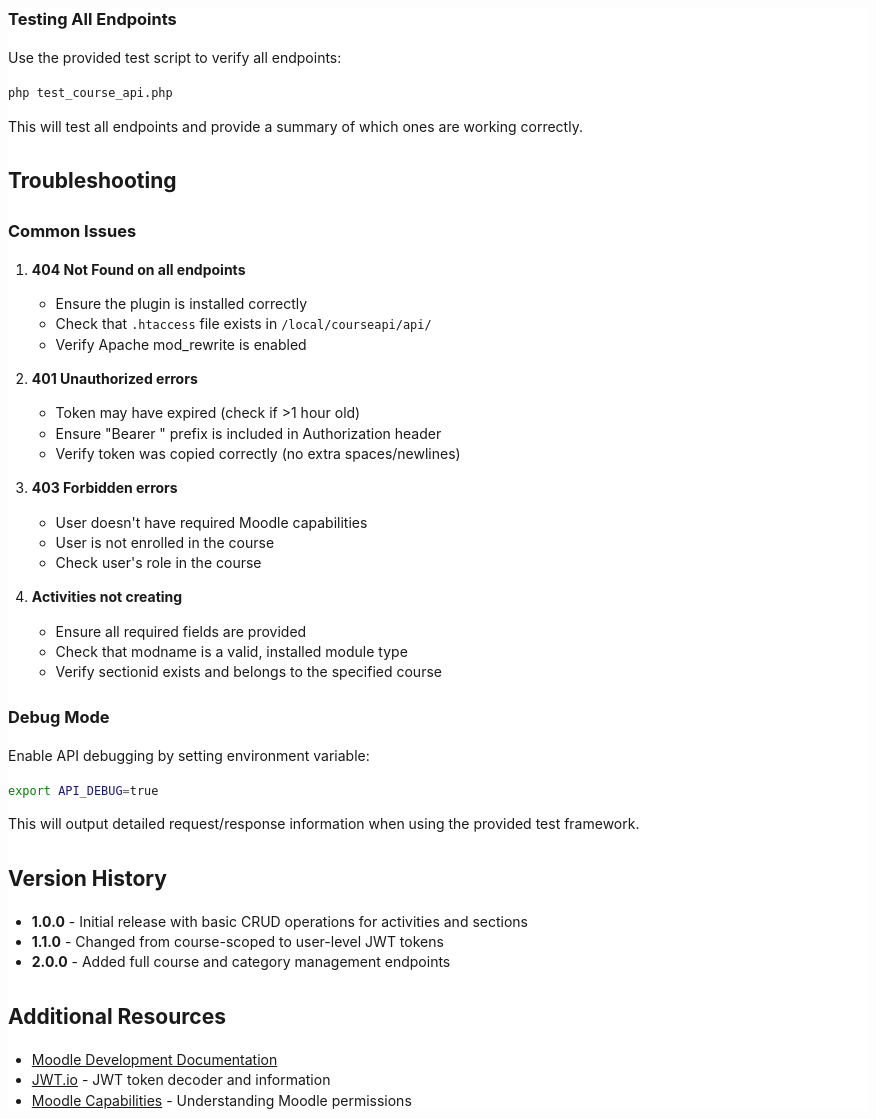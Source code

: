 ### Testing All Endpoints

Use the provided test script to verify all endpoints:

```bash
php test_course_api.php
```

This will test all endpoints and provide a summary of which ones are working correctly.

## Troubleshooting

### Common Issues

1. **404 Not Found on all endpoints**
   - Ensure the plugin is installed correctly
   - Check that `.htaccess` file exists in `/local/courseapi/api/`
   - Verify Apache mod_rewrite is enabled

2. **401 Unauthorized errors**
   - Token may have expired (check if >1 hour old)
   - Ensure "Bearer " prefix is included in Authorization header
   - Verify token was copied correctly (no extra spaces/newlines)

3. **403 Forbidden errors**
   - User doesn't have required Moodle capabilities
   - User is not enrolled in the course
   - Check user's role in the course

4. **Activities not creating**
   - Ensure all required fields are provided
   - Check that modname is a valid, installed module type
   - Verify sectionid exists and belongs to the specified course

### Debug Mode

Enable API debugging by setting environment variable:
```bash
export API_DEBUG=true
```

This will output detailed request/response information when using the provided test framework.

## Version History

- **1.0.0** - Initial release with basic CRUD operations for activities and sections
- **1.1.0** - Changed from course-scoped to user-level JWT tokens
- **2.0.0** - Added full course and category management endpoints

## Additional Resources

- [Moodle Development Documentation](https://docs.moodle.org/dev/Main_Page)
- [JWT.io](https://jwt.io/) - JWT token decoder and information
- [Moodle Capabilities](https://docs.moodle.org/dev/Capabilities) - Understanding Moodle permissions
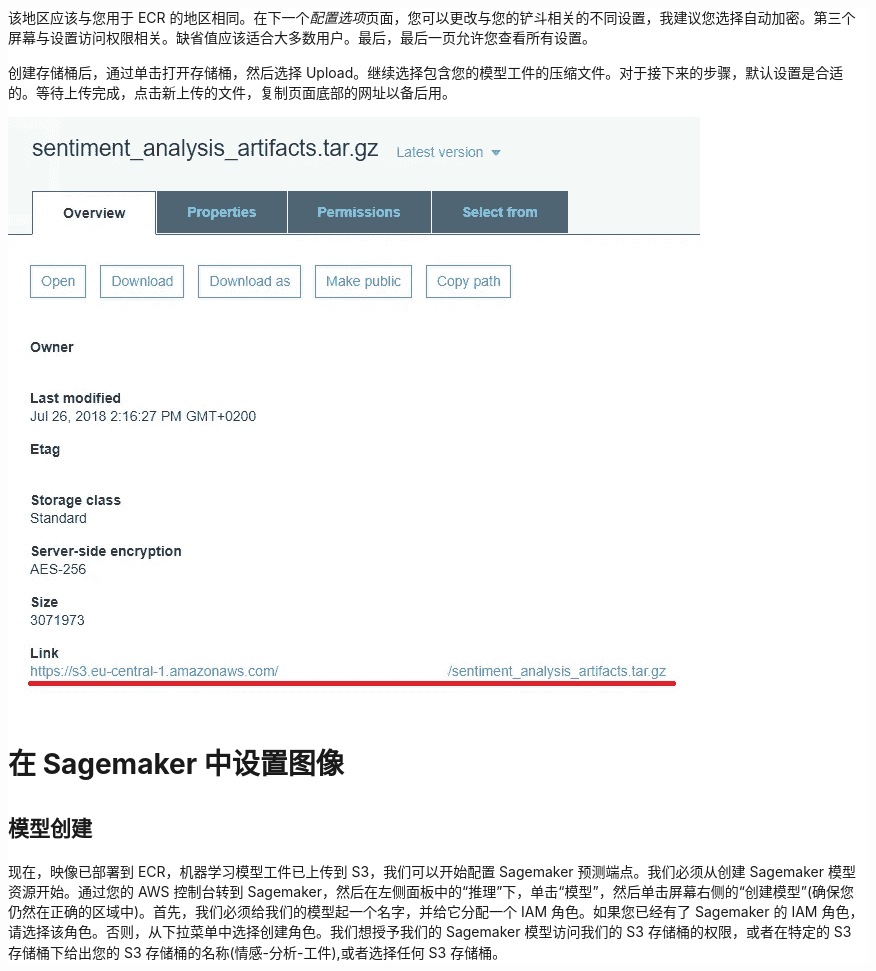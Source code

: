 该地区应该与您用于 ECR 的地区相同。在下一个*配置选项*页面，您可以更改与您的铲斗相关的不同设置，我建议您选择自动加密。第三个屏幕与设置访问权限相关。缺省值应该适合大多数用户。最后，最后一页允许您查看所有设置。

创建存储桶后，通过单击打开存储桶，然后选择 Upload。继续选择包含您的模型工件的压缩文件。对于接下来的步骤，默认设置是合适的。等待上传完成，点击新上传的文件，复制页面底部的网址以备后用。

![](img/84d8229fc026332447369d4b3ec0e8e7.png)

# 在 Sagemaker 中设置图像

## 模型创建

现在，映像已部署到 ECR，机器学习模型工件已上传到 S3，我们可以开始配置 Sagemaker 预测端点。我们必须从创建 Sagemaker 模型资源开始。通过您的 AWS 控制台转到 Sagemaker，然后在左侧面板中的“推理”下，单击“模型”，然后单击屏幕右侧的“创建模型”(确保您仍然在正确的区域中)。首先，我们必须给我们的模型起一个名字，并给它分配一个 IAM 角色。如果您已经有了 Sagemaker 的 IAM 角色，请选择该角色。否则，从下拉菜单中选择创建角色。我们想授予我们的 Sagemaker 模型访问我们的 S3 存储桶的权限，或者在特定的 S3 存储桶下给出您的 S3 存储桶的名称(情感-分析-工件),或者选择任何 S3 存储桶。
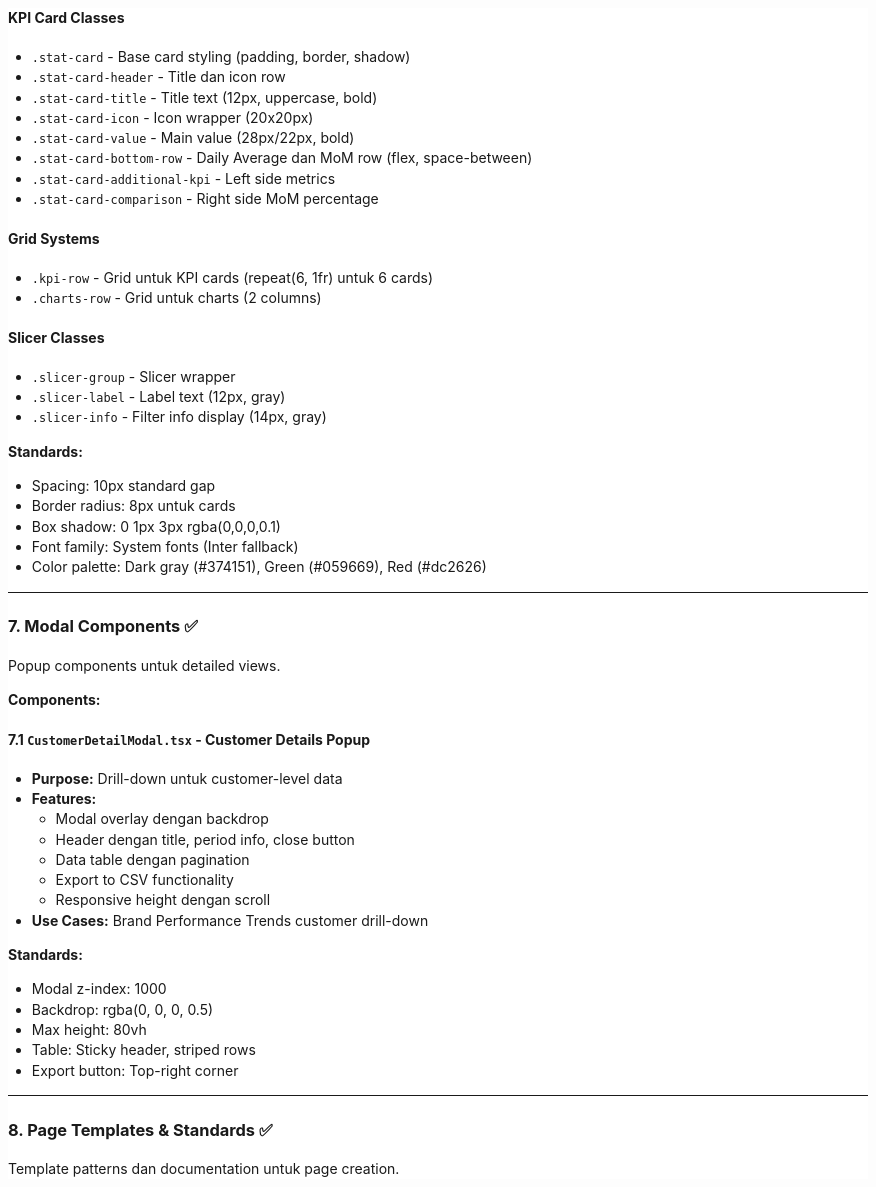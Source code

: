 #### KPI Card Classes
- `.stat-card` - Base card styling (padding, border, shadow)
- `.stat-card-header` - Title dan icon row
- `.stat-card-title` - Title text (12px, uppercase, bold)
- `.stat-card-icon` - Icon wrapper (20x20px)
- `.stat-card-value` - Main value (28px/22px, bold)
- `.stat-card-bottom-row` - Daily Average dan MoM row (flex, space-between)
- `.stat-card-additional-kpi` - Left side metrics
- `.stat-card-comparison` - Right side MoM percentage

#### Grid Systems
- `.kpi-row` - Grid untuk KPI cards (repeat(6, 1fr) untuk 6 cards)
- `.charts-row` - Grid untuk charts (2 columns)

#### Slicer Classes
- `.slicer-group` - Slicer wrapper
- `.slicer-label` - Label text (12px, gray)
- `.slicer-info` - Filter info display (14px, gray)

**Standards:**
- Spacing: 10px standard gap
- Border radius: 8px untuk cards
- Box shadow: 0 1px 3px rgba(0,0,0,0.1)
- Font family: System fonts (Inter fallback)
- Color palette: Dark gray (#374151), Green (#059669), Red (#dc2626)

---

### 7. **Modal Components** ✅
Popup components untuk detailed views.

**Components:**

#### 7.1 `CustomerDetailModal.tsx` - Customer Details Popup
- **Purpose:** Drill-down untuk customer-level data
- **Features:**
  - Modal overlay dengan backdrop
  - Header dengan title, period info, close button
  - Data table dengan pagination
  - Export to CSV functionality
  - Responsive height dengan scroll
- **Use Cases:** Brand Performance Trends customer drill-down

**Standards:**
- Modal z-index: 1000
- Backdrop: rgba(0, 0, 0, 0.5)
- Max height: 80vh
- Table: Sticky header, striped rows
- Export button: Top-right corner

---

### 8. **Page Templates & Standards** ✅
Template patterns dan documentation untuk page creation.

*-*-*

WORK ITEM »
An exact copy of the listing above, minus its pictures, is what is needed here.

RESPONSE TO THE TASK »
Source code

: ### Testing All Endpoints

Use the provided test script to verify all endpoints:

```bash
php test_course_api.php
```

This will test all endpoints and provide a summary of which ones are working correctly.

## Troubleshooting

### Common Issues

1. **404 Not Found on all endpoints**
   - Ensure the plugin is installed correctly
   - Check that `.htaccess` file exists in `/local/courseapi/api/`
   - Verify Apache mod_rewrite is enabled

2. **401 Unauthorized errors**
   - Token may have expired (check if >1 hour old)
   - Ensure "Bearer " prefix is included in Authorization header
   - Verify token was copied correctly (no extra spaces/newlines)

3. **403 Forbidden errors**
   - User doesn't have required Moodle capabilities
   - User is not enrolled in the course
   - Check user's role in the course

4. **Activities not creating**
   - Ensure all required fields are provided
   - Check that modname is a valid, installed module type
   - Verify sectionid exists and belongs to the specified course

### Debug Mode

Enable API debugging by setting environment variable:
```bash
export API_DEBUG=true
```

This will output detailed request/response information when using the provided test framework.

## Version History

- **1.0.0** - Initial release with basic CRUD operations for activities and sections
- **1.1.0** - Changed from course-scoped to user-level JWT tokens
- **2.0.0** - Added full course and category management endpoints

## Additional Resources

- [Moodle Development Documentation](https://docs.moodle.org/dev/Main_Page)
- [JWT.io](https://jwt.io/) - JWT token decoder and information
- [Moodle Capabilities](https://docs.moodle.org/dev/Capabilities) - Understanding Moodle permissions
Source code

: 该地区应该与您用于 ECR 的地区相同。在下一个*配置选项*页面，您可以更改与您的铲斗相关的不同设置，我建议您选择自动加密。第三个屏幕与设置访问权限相关。缺省值应该适合大多数用户。最后，最后一页允许您查看所有设置。

创建存储桶后，通过单击打开存储桶，然后选择 Upload。继续选择包含您的模型工件的压缩文件。对于接下来的步骤，默认设置是合适的。等待上传完成，点击新上传的文件，复制页面底部的网址以备后用。

![](img/84d8229fc026332447369d4b3ec0e8e7.png)

# 在 Sagemaker 中设置图像

## 模型创建

现在，映像已部署到 ECR，机器学习模型工件已上传到 S3，我们可以开始配置 Sagemaker 预测端点。我们必须从创建 Sagemaker 模型资源开始。通过您的 AWS 控制台转到 Sagemaker，然后在左侧面板中的“推理”下，单击“模型”，然后单击屏幕右侧的“创建模型”(确保您仍然在正确的区域中)。首先，我们必须给我们的模型起一个名字，并给它分配一个 IAM 角色。如果您已经有了 Sagemaker 的 IAM 角色，请选择该角色。否则，从下拉菜单中选择创建角色。我们想授予我们的 Sagemaker 模型访问我们的 S3 存储桶的权限，或者在特定的 S3 存储桶下给出您的 S3 存储桶的名称(情感-分析-工件),或者选择任何 S3 存储桶。
Source code

: #### KPI Card Classes
- `.stat-card` - Base card styling (padding, border, shadow)
- `.stat-card-header` - Title dan icon row
- `.stat-card-title` - Title text (12px, uppercase, bold)
- `.stat-card-icon` - Icon wrapper (20x20px)
- `.stat-card-value` - Main value (28px/22px, bold)
- `.stat-card-bottom-row` - Daily Average dan MoM row (flex, space-between)
- `.stat-card-additional-kpi` - Left side metrics
- `.stat-card-comparison` - Right side MoM percentage

#### Grid Systems
- `.kpi-row` - Grid untuk KPI cards (repeat(6, 1fr) untuk 6 cards)
- `.charts-row` - Grid untuk charts (2 columns)

#### Slicer Classes
- `.slicer-group` - Slicer wrapper
- `.slicer-label` - Label text (12px, gray)
- `.slicer-info` - Filter info display (14px, gray)

**Standards:**
- Spacing: 10px standard gap
- Border radius: 8px untuk cards
- Box shadow: 0 1px 3px rgba(0,0,0,0.1)
- Font family: System fonts (Inter fallback)
- Color palette: Dark gray (#374151), Green (#059669), Red (#dc2626)

---

### 7. **Modal Components** ✅
Popup components untuk detailed views.

**Components:**

#### 7.1 `CustomerDetailModal.tsx` - Customer Details Popup
- **Purpose:** Drill-down untuk customer-level data
- **Features:**
  - Modal overlay dengan backdrop
  - Header dengan title, period info, close button
  - Data table dengan pagination
  - Export to CSV functionality
  - Responsive height dengan scroll
- **Use Cases:** Brand Performance Trends customer drill-down

**Standards:**
- Modal z-index: 1000
- Backdrop: rgba(0, 0, 0, 0.5)
- Max height: 80vh
- Table: Sticky header, striped rows
- Export button: Top-right corner

---

### 8. **Page Templates & Standards** ✅
Template patterns dan documentation untuk page creation.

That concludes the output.